Since DIY is the name of the game onboard Summer Dance and being an armchair engineer, I made my own mast gates for the cost of a cup of coffee at Starbucks. They’re a bit of work to make, but they’re also simpler and cheaper. Way cheaper.
“Necessity may be the mother of invention, but play is certainly the father.” – Roger von Oech
These gates are 1-1/8″ x 6″ strips of 16 gauge 6061-T6 aluminum with a 1/8″ lip on one edge that fits inside the slug slot. The lip serves two purposes. First, it helps hold the gate in place by interlocking with the slug slot. Second, it adds stiffness to the edge of the gate. Without it, the slugs could catch on the edge and the gates would bend more easily. The gates are curved to fit the curve of the mast and each has a single slotted hole for a #10-24 thumbscrew that screws into a tapped hole in the mast. Depending on how well they work this season, I might need to modify them to use two thumbscrews. You could also make gates out of thin stainless steel or virtually any other non-corroding, malleable metal. I’ve read where other owners have fabricated theirs out of a piece of aluminum carpet edge strip.
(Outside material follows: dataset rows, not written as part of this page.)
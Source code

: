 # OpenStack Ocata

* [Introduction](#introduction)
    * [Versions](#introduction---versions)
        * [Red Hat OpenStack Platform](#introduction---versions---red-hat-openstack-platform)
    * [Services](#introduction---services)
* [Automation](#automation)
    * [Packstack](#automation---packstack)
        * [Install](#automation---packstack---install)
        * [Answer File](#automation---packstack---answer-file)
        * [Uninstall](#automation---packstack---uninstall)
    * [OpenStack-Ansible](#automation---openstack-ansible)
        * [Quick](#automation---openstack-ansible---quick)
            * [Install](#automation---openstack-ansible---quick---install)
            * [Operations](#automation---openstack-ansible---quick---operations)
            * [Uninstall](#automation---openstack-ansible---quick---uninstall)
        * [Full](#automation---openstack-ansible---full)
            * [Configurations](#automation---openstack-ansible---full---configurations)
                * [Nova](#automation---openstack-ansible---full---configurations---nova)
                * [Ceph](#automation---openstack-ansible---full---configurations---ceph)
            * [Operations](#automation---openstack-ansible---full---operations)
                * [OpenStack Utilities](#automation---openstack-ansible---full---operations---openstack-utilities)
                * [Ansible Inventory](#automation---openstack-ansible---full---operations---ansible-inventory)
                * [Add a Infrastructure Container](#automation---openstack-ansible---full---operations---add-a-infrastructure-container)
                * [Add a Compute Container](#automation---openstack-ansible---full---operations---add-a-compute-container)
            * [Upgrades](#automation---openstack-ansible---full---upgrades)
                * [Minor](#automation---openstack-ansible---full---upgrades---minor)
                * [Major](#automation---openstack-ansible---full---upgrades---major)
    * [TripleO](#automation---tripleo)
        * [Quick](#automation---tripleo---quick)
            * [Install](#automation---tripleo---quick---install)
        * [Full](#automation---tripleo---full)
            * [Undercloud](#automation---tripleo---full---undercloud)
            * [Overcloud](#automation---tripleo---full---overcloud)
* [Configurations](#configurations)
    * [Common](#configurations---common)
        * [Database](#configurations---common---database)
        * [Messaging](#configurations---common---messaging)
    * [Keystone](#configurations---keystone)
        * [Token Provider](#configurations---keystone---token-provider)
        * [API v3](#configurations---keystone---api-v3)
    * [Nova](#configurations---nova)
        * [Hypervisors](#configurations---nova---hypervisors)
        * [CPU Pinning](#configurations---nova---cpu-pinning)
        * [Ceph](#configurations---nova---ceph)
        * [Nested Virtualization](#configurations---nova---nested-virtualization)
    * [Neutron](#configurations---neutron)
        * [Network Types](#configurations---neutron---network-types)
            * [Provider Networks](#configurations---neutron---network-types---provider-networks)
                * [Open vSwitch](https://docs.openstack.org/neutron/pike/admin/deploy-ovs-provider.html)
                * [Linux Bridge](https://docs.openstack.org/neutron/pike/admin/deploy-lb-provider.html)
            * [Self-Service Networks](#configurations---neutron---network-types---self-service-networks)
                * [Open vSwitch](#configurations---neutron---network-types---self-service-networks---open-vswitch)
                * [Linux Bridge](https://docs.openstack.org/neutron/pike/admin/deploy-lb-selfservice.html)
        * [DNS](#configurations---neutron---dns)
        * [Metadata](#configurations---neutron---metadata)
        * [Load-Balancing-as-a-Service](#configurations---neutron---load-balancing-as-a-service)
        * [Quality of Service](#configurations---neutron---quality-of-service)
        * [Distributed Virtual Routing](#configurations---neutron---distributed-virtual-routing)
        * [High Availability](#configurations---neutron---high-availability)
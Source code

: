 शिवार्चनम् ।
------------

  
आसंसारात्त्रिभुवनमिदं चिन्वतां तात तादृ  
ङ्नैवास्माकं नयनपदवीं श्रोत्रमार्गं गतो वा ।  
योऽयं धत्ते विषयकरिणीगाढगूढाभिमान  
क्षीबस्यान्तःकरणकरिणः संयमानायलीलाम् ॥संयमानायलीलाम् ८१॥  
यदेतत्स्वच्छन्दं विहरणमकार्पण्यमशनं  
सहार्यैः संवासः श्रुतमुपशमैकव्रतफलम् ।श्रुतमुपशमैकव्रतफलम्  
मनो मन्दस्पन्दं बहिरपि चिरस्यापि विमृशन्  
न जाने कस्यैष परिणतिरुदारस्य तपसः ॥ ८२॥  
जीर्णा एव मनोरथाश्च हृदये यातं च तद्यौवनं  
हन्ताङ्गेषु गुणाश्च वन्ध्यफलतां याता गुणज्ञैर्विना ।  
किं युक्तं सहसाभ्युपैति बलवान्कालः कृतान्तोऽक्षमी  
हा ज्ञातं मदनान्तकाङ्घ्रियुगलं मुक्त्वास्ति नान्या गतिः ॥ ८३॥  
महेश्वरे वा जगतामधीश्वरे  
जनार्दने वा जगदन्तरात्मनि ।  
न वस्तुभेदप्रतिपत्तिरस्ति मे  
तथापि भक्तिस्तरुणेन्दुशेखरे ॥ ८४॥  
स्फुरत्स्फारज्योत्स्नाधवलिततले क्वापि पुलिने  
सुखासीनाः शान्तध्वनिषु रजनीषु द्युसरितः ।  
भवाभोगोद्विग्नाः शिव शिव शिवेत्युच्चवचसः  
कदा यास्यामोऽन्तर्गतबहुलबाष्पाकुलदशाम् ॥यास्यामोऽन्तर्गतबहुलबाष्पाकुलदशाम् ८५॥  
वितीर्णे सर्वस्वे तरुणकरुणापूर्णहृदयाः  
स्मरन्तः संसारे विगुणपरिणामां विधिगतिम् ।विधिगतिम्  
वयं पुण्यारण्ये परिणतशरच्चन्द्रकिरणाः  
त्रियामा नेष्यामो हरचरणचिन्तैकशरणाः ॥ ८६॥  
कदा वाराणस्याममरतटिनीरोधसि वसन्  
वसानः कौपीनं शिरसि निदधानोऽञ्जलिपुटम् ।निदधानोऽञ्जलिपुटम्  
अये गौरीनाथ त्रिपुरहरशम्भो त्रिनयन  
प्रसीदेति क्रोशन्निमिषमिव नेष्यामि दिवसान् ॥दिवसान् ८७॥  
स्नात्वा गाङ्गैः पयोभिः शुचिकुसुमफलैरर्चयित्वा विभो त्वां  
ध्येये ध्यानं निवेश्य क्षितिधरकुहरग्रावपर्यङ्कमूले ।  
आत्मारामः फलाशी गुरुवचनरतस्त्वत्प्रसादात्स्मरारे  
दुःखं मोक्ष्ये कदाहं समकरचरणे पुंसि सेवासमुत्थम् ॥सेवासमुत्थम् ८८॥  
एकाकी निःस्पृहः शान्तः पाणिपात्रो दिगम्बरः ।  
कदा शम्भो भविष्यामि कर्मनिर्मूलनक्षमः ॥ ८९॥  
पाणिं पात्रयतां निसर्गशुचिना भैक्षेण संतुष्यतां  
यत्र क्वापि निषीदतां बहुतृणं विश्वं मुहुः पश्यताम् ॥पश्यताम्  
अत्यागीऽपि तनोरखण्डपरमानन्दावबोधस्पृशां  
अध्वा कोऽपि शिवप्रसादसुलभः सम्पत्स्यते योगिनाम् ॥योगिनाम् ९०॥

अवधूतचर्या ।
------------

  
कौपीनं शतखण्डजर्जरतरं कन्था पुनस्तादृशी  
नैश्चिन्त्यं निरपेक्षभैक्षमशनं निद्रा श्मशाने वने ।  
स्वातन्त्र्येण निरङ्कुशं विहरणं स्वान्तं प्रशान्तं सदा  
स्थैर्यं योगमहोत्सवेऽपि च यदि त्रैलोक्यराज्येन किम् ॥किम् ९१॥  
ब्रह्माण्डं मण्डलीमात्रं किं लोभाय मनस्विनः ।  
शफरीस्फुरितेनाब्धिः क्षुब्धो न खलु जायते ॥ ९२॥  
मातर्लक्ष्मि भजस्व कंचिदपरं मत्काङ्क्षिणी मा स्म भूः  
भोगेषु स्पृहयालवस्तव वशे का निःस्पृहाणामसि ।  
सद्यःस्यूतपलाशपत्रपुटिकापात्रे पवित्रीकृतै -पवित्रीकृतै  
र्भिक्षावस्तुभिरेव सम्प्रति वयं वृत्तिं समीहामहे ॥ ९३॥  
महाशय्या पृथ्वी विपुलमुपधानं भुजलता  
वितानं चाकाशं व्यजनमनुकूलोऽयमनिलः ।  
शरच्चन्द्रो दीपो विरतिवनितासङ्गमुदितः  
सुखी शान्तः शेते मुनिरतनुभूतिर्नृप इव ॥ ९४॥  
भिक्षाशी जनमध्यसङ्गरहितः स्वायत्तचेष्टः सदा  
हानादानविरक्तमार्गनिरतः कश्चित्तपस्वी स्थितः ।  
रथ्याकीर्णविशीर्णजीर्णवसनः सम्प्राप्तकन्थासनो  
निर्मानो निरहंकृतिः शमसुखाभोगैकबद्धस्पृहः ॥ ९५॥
Ironically, after I built the mast gates and was preparing this post, I discovered that I had designed my mast gates remarkably similar to the standard equipment Sail Track Gates on Catalina 320 and Catalina 350 yachts. I guess great minds do think alike!
The trick to fabricating these part is making the sharp bend straight and without stress fractures on the outside of the bend. I used a propane torch to keep the metal soft during forming to prevent cracking. I used a vice to hold the part with just 1/8″ exposed and gradually and lightly hammered the bend evenly its full length into shape. There are lots of videos on YouTube that demonstrate the right technique. The most interesting ones are the guys making suits of medieval armor with hand tools. Those guys are metal artists, I am not. After all the shaping was done, I sanded and polished the gates with a buffing wheel.
The thumbscrew and slot allow the gates to be quickly loosened by hand and slid open so that you can bend on the mainsail. The gates stay attached to the mast so you don’t drop or lose any parts. After the sail is on, the gates are slid back into place with the lip filling the slug slot and the thumbscrews tightened to hold them there. The whole process only adds a few seconds to setup and takedown times for the trailer sailor, far less than it takes to go forward and replace the bottom sail slugs when you shake out a reef.
The Bottom Line
Suggested price: $44.95
$tingy Sailor cost: $5
Have you’ve made your own mast gates?
3 Comments Add yours
An explanation and diagram of a sail luff jack line:
I’m going to try to make your mast gate, can you explain how you shaped the metal to match your mast shape? I’ve only seen videos on how to bend them.
I just carefully hammered the metal into shape using a piece of steel pipe or a similar shape underneath as a buck. It will take some trial and error.